What is TeaBreak?
TeaBreak (http://teabreak.pk) is a Pakistani Blog Aggregator. It started off in April 2008 with an aim to organize the expanding Pakistani blogosphere. The engine supports automated tagging and categorization of posts into relevant topics like Politics, sports, business, technology, etc.
Background
Initially the project was completely based on WordPress and used a feed aggregation plugin called WP-O-Matic.
But in a matter of months TeaBreak grew to over 500 local blogs and the aggregation overhead along with serving growing traffic was enough to exhaust the VPS resources. The site was running on a decent VPS and even after a lot of fiddling around with MySQL and apache tweaks and optimization, the WordPress + WP-O-Matic solution was unfortunately not optimal.
The new distributed architecture
At that point I decided to split the monolithic system into stand-alone distributed systems.
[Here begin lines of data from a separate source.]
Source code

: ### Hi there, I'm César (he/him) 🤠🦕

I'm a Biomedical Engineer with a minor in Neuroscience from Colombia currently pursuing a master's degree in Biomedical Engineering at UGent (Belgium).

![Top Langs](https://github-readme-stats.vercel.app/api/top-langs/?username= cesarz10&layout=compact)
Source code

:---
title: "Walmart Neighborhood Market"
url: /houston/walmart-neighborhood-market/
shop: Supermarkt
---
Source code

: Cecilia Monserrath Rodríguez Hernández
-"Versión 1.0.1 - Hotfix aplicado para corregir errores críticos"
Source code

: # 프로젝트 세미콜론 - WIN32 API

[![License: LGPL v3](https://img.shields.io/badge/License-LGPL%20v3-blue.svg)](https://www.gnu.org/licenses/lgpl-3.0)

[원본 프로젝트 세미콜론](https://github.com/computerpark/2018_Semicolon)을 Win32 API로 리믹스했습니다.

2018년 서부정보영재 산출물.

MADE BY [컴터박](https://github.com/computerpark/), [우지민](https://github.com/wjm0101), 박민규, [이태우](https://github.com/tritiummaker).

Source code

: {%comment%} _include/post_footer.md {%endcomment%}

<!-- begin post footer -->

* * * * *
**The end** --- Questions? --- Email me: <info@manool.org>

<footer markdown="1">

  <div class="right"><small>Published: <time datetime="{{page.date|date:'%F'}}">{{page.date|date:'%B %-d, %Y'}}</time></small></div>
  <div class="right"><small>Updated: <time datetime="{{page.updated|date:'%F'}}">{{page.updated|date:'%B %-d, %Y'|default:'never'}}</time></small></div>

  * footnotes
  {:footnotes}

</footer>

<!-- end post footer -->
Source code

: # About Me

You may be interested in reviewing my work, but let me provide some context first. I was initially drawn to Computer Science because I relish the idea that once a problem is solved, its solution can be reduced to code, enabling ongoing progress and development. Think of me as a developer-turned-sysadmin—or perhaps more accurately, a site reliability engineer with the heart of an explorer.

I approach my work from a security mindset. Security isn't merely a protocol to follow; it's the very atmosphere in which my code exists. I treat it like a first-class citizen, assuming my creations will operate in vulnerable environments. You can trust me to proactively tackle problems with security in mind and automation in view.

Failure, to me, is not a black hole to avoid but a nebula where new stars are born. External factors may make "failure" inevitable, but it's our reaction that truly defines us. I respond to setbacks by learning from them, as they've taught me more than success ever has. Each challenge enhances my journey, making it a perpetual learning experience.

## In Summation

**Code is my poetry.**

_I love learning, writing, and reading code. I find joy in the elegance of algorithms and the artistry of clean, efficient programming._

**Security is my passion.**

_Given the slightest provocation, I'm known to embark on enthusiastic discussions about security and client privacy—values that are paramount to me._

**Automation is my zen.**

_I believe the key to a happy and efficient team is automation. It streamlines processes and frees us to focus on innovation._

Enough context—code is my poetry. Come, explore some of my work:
This way each system can be scheduled to run at a different time and possibly spread across multiple hosts.
So, the system was divided into:
1. WordPress Front-end
I didn’t want to re-invent the wheel so I still preferred to keep the front-end on WordPress because of it’s excellent support for managing posts and editorial-level features (like editing and tagging posts, etc.). Additionally, the plugin-base was quite attractive to retain WordPress as that would mean an almost instantaneous launch of a new feature (like polling).
This system is live at http://teabreak.pk.
2. CDN for static content
We have roughly 50K+ posts in our system at any given time, and we don’t yet have a traffic level to keep all of them in cache. Also the amount of images, and other static content is considerable, so I decided to put off the load for static content like images, CSS, Javascripts, etc. by using a different shared hosting account.
I achieved this by a modified version of CDN Rewrite plugin. The CDN is live at: http://cdn.teabrk.com.
3. Management System
This is a non-wordpress based system to deal with sign-ups, registrations, admin & editorial reviewing of new blogs. The basic aim was to have a system that can be modified as our demands and requirements shape up when working with external partners.
Because this is a totally separate and stand-alone sub-system we can modify it without constraining ourselves in the WordPress world. This system dispenses knowledge about which blogs are registered, active, approved, etc.
This area is live at: http://site.teabreak.pk.
4. Aggregation Engine
This is actually the part of the system that does most of the heavy lifting. The engine is written in Java and runs on Google AppEngine infrastructure. Among various functions, the engine primarily parses XML / RSS feeds, processes posts, tags and classifies them into relevant topics and puts these posts in the publishing queue.
5. Publishing Engine
This sub-system (part of the Aggregation Engine) picks posts up from the queue waiting to be published and posts them to TeaBreak’s WordPress front-end via XML-RPC API.
Conclusion & Aftermath
After a soft-launch in December 2010, this system went live in January 2011 when we deployed Version 3.0. The VPS is mostly sitting idle as it is now only serving WordPress requests. The CPU averages at a meager 20% load as compared to 78% before.
Offloading aggregation and processing bits of our system to Google AppEngine proved to be a good investment. The website has been running quite smoothly since the transition to the distributed system with almost no down-time / unresponsive moments.
Posts related to this Project:
[show-posts tagged=”TeaBreak”]
Amazing structure. I felt there is a space for algorithmic management in the site admin part. Although that is subjective, but overall awesome work !
Thanks for dropping by, Amir 🙂
Yes indeed I believe you’re right. Automation in the admin side will be good. This is probably the most manual bit in the system which suffers often with delays and backlogs.
However, the reason its kept manual is because we don’t want to aggregate low-quality content (like spam blogs) and need to make sure that the blogs being registered look genuine. This makes it a bit trickier to automate. I will be interested to hear thoughts you may have?
Great insights – I too had gone through a roller coaster of experiences but the road went into a dead end as the blog aggregation at bloggers.pk and it grown to become larger then any off-the-shelf products – required customized solution and I think you have nailed it perfectly
Well done – keep up the great work
Thanks 🙂 Yes, I can relate to your experience. I was being sucked into a lot of tweaking and optimization with little or no effect. And, as they say if the only way your software scales is by adding more hardware muscle — then its time to rethink.
I don’t think WordPress is primarily designed for this use-case and most off-the-shelf addons are geared towards serving high traffic spikes rather than for a blog that hosts 50K-100K posts. I think this is where it starts to fall apart.
Out of curiosity was the previous bloggers.pk system based on WordPress?
This is great website and i can have everything which i like to read the most is available in here. Thanks mate for making such a wonderful website.
Its a good site for increasing information 🙂 😛